──────── Entries shown ────────
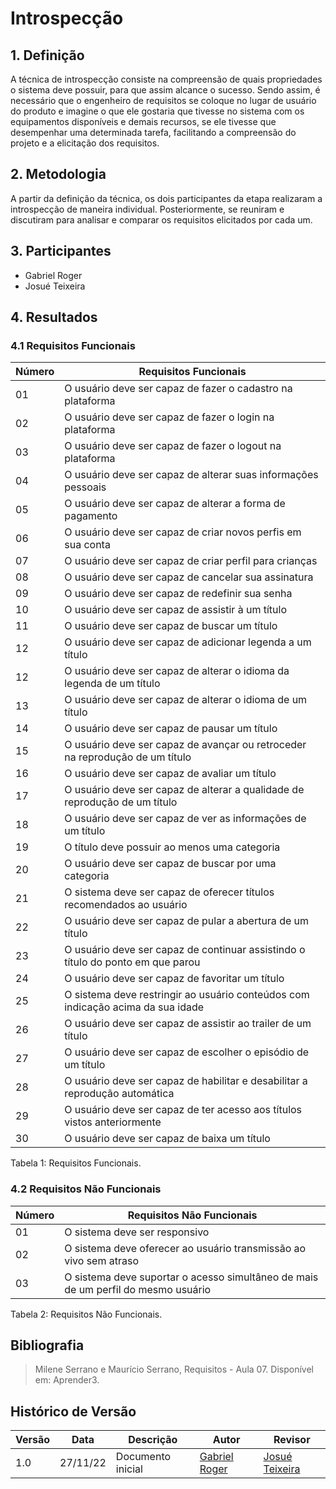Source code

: # Introspecção

## 1. Definição

A técnica de introspecção consiste na compreensão de quais propriedades o sistema deve possuir, para que assim alcance o sucesso. Sendo assim, é necessário que o engenheiro de requisitos se coloque no lugar de usuário do produto e imagine o que ele gostaria que tivesse no sistema com os equipamentos disponíveis e demais recursos, se ele tivesse que desempenhar uma determinada tarefa, facilitando a compreensão do projeto e a elicitação dos requisitos.

## 2. Metodologia

A partir da definição da técnica, os dois participantes da etapa realizaram a introspecção de maneira individual. Posteriormente, se reuniram e discutiram para analisar e comparar os requisitos elicitados por cada um. 

## 3. Participantes

* Gabriel Roger
* Josué Teixeira

## 4. Resultados

### 4.1 Requisitos Funcionais
|Número|Requisitos Funcionais|
|--|-----------------------------------------------|
|01 | O usuário deve ser capaz de fazer o cadastro na plataforma |
|02 | O usuário deve ser capaz de fazer o login na plataforma |
|03 | O usuário deve ser capaz de fazer o logout na plataforma |
|04 | O usuário deve ser capaz de alterar suas informações pessoais |
|05 | O usuário deve ser capaz de alterar a forma de pagamento |
|06 | O usuário deve ser capaz de criar novos perfis em sua conta |
|07 | O usuário deve ser capaz de criar perfil para crianças |
|08 | O usuário deve ser capaz de cancelar sua assinatura |
|09 | O usuário deve ser capaz de redefinir sua senha |
|10 | O usuário deve ser capaz de assistir à um título |
|11 | O usuário deve ser capaz de buscar um título |
|12 | O usuário deve ser capaz de adicionar legenda a um título |
|12 | O usuário deve ser capaz de alterar o idioma da legenda de um título |
|13 | O usuário deve ser capaz de alterar o idioma de um título |
|14 | O usuário deve ser capaz de pausar um título |
|15 | O usuário deve ser capaz de avançar ou retroceder na reprodução de um título |
|16 | O usuário deve ser capaz de avaliar um título |
|17 | O usuário deve ser capaz de alterar a qualidade de reprodução de um título |
|18 | O usuário deve ser capaz de ver as informações de um título |
|19 | O título deve possuir ao menos uma categoria |
|20 | O usuário deve ser capaz de buscar por uma categoria |
|21 | O sistema deve ser capaz de oferecer títulos recomendados ao usuário |
|22 | O usuário deve ser capaz de pular a abertura de um título |
|23 | O usuário deve ser capaz de continuar assistindo o título do ponto em que parou |
|24 | O usuário deve ser capaz de favoritar um título |
|25 | O sistema deve restringir ao usuário conteúdos com indicação acima da sua idade |
|26 | O usuário deve ser capaz de assistir ao trailer de um título |
|27 | O usuário deve ser capaz de escolher o episódio de um título |
|28 | O usuário deve ser capaz de habilitar e desabilitar a reprodução automática |
|29 | O usuário deve ser capaz de ter acesso aos títulos vistos anteriormente | 
|30 | O usuário deve ser capaz de baixa um título |

Tabela 1: Requisitos Funcionais.

### 4.2 Requisitos Não Funcionais
|Número|Requisitos Não Funcionais|
|---|--|
|01 |O sistema deve ser responsivo |
|02 |O sistema deve oferecer ao usuário transmissão ao vivo sem atraso |
|03 |O sistema deve suportar o acesso simultâneo de mais de um perfil do mesmo usuário |

Tabela 2: Requisitos Não Funcionais.

## Bibliografia

> Milene Serrano e Maurício Serrano, Requisitos - Aula 07. Disponível em: Aprender3.

## Histórico de Versão

| Versão | Data | Descrição | Autor | Revisor |
|--------|------|-----------|-------|---------|
| 1.0 | 27/11/22 | Documento inicial | [Gabriel Roger](https://github.com/GabrielRoger07) | [Josué Teixeira](https://github.com/zjosuez) |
────────
- Assignment -
Your answer must be the lines from the one with "Tabela 1: Requisitos Funcionais." through the last line of the data, repeated exactly and with nothing else.

- Result of the exercise -
Tabela 1: Requisitos Funcionais.

### 4.2 Requisitos Não Funcionais
|Número|Requisitos Não Funcionais|
|---|--|
|01 |O sistema deve ser responsivo |
|02 |O sistema deve oferecer ao usuário transmissão ao vivo sem atraso |
|03 |O sistema deve suportar o acesso simultâneo de mais de um perfil do mesmo usuário |

Tabela 2: Requisitos Não Funcionais.

## Bibliografia

> Milene Serrano e Maurício Serrano, Requisitos - Aula 07. Disponível em: Aprender3.

## Histórico de Versão

| Versão | Data | Descrição | Autor | Revisor |
|--------|------|-----------|-------|---------|
| 1.0 | 27/11/22 | Documento inicial | [Gabriel Roger](https://github.com/GabrielRoger07) | [Josué Teixeira](https://github.com/zjosuez) |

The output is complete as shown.